The reverse has a large central cartouche with the inscription “World’s Columbian Exposition / in Commemoration of the / Four Hundredth Anniversary / of the Landing of Columbus / MDCCCXCII MDCCCXCIII / To United States Navy.” The cartouche is flanked on both sides by two flaming torches. Above the cartouche is a globe flanked on the left by winged Fame blowing a trumpet and on the right by winged History inscribing it. Below the cartouche is a port broadside view of a sailing ship, possibly the Santa Maria. Below the ship is the inscription “C.E. Barber Fecit.”

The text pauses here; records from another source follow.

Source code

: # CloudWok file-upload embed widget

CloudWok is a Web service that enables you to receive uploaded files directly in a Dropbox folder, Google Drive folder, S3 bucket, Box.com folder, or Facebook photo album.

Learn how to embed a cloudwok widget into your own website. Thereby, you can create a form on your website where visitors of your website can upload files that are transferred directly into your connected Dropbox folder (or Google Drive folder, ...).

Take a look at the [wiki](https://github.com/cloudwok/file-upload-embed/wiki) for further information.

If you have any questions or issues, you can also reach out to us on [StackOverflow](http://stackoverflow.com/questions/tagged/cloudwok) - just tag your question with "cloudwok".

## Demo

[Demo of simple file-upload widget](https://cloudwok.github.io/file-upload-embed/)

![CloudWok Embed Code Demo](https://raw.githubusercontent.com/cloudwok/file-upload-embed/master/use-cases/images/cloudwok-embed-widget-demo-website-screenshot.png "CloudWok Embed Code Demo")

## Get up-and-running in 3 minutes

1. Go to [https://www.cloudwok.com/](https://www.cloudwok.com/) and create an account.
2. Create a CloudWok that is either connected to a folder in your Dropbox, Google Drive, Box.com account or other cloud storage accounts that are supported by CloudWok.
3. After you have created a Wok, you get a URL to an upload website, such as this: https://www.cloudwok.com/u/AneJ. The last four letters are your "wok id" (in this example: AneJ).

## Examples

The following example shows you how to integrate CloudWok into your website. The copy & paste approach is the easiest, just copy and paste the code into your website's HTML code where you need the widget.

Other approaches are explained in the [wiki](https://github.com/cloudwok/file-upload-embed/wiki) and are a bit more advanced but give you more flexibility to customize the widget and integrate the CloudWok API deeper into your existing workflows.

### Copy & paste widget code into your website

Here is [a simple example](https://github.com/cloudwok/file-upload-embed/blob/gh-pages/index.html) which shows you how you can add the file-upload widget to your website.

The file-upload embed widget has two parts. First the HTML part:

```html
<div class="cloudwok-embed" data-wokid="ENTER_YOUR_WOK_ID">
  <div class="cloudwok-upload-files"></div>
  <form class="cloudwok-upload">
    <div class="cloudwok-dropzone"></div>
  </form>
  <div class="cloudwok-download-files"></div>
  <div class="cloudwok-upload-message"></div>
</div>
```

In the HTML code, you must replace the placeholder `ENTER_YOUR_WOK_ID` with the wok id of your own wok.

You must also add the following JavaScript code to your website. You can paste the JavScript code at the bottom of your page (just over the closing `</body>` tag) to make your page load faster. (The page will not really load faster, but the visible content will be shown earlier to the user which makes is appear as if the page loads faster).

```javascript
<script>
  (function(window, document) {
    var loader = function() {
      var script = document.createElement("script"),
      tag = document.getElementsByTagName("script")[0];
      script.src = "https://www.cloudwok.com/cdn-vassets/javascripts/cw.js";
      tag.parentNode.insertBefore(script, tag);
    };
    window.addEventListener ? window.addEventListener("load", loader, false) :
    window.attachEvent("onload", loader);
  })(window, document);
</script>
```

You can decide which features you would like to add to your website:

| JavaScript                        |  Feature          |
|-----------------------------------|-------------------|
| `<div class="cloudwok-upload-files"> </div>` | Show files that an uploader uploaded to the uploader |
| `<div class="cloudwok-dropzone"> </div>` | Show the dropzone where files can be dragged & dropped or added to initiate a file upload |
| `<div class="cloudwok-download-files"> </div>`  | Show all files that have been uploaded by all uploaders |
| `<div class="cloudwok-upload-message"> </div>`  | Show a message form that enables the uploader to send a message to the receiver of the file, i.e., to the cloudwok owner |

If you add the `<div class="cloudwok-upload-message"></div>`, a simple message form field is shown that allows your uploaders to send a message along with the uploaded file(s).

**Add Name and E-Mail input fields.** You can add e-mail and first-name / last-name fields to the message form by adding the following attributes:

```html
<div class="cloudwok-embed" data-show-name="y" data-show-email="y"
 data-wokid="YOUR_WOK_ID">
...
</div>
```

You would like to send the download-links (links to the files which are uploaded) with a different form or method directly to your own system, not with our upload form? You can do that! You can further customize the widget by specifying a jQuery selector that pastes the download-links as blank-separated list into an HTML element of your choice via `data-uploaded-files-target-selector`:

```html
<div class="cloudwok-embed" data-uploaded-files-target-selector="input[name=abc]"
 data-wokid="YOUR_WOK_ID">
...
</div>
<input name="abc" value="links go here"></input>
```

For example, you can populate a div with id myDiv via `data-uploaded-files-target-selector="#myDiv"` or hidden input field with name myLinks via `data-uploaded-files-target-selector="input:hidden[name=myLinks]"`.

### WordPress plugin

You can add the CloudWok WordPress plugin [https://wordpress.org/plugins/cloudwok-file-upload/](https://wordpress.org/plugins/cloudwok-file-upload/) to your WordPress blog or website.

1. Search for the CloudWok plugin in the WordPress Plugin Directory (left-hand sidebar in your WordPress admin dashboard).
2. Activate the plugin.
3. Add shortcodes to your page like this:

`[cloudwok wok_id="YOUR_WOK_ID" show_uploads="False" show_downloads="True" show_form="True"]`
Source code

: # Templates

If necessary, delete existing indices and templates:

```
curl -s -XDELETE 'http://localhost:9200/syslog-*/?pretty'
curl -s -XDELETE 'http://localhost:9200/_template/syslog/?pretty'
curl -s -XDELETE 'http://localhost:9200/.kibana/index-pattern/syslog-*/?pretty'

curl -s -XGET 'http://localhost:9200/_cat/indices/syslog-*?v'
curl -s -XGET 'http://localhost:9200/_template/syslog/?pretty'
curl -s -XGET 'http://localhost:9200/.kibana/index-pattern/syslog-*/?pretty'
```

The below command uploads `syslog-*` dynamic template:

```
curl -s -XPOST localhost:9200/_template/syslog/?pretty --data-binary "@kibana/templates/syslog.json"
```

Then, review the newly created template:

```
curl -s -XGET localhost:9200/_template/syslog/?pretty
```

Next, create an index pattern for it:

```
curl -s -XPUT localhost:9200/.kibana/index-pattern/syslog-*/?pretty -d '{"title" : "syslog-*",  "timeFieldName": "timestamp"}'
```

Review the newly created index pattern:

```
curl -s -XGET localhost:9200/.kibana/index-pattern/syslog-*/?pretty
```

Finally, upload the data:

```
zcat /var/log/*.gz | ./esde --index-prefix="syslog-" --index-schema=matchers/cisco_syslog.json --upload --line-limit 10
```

The World's Fair of 1893 in Chicago commemorated the 400th anniversary of Christopher Columbus arriving in the New World. Among the exhibits at the fair was a full-size mock-up of the new steel Indiana-class battleship. They named the exhibit USS Illinois. The new steel navy began in 1891 and was the first to use electrical components on the ship. The mock-up had fully functioning electrical components to demonstrate the new technology. The ship could only be a mock-up because a full-size battleship built on the Great Lakes would not be able to leave as the Sanitary and Ship Canal had not yet been built. Other reasons the actual ship could not be exhibited include battleships on the Great Lakes violated the Rush-Bagot Treaty, which limited naval armaments on the Great Lakes. The USS Illinois mock-up was made of brick, steel, and concrete and made to appear to be moored to the wharf. Every effort was made to make the ship appear authentic to the audience including a detatchment of Navy sailors assigned to the ship performing drills and duties. Following the closing of the fair in October 1893, the mock-up ship was dismantled.